Dataset excerpts:
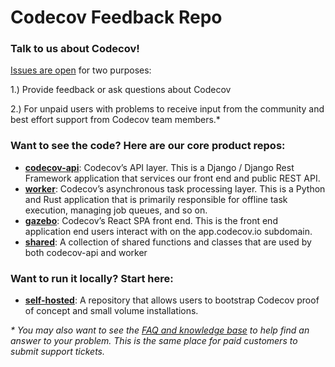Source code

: # Codecov Feedback Repo

### Talk to us about Codecov! 

[Issues are open](https://github.com/codecov/feedback/issues) for two purposes: 

1.) Provide feedback or ask questions about Codecov

2.) For unpaid users with problems to receive input from the community and best effort support from Codecov team members.\*

### Want to see the code? Here are our core product repos:

- [**codecov-api**](https://github.com/codecov/codecov-api): Codecov’s API layer. This is a Django / Django Rest Framework application that services our front end and public REST API.
- [**worker**](https://github.com/codecov/worker): Codecov’s asynchronous task processing layer. This is a Python and Rust application that is primarily responsible for offline task execution, managing job queues, and so on.
- [**gazebo**](https://github.com/codecov/gazebo): Codecov’s React SPA front end. This is the front end application end users interact with on the app.codecov.io subdomain.
- [**shared**](https://github.com/codecov/shared): A collection of shared functions and classes that are used by both codecov-api and worker

### Want to run it locally? Start here:

- [**self-hosted**](https://github.com/codecov/self-hosted): A repository that allows users to bootstrap Codecov proof of concept and small volume installations.


_\* You may also want to see the [FAQ and knowledge base](https://codecovpro.zendesk.com/hc/en-us) to help find an answer to your problem. This is the same place for paid customers to submit support tickets._


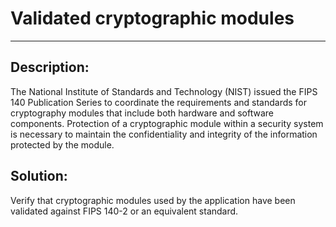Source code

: # Validated cryptographic modules
-------

## Description:

The National Institute of Standards and Technology (NIST) issued the FIPS 140 Publication
Series to coordinate the requirements and standards for cryptography modules that include
both hardware and software components. Protection of a cryptographic module within a
security system is necessary to maintain the confidentiality and integrity of the
information protected by the module.

## Solution:

Verify that cryptographic modules used by the application have been validated against
FIPS 140-2 or an equivalent standard.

Exercise details:
Show me every line of the entries above that holds "about".

Answer below:
### Talk to us about Codecov! 
1.) Provide feedback or ask questions about Codecov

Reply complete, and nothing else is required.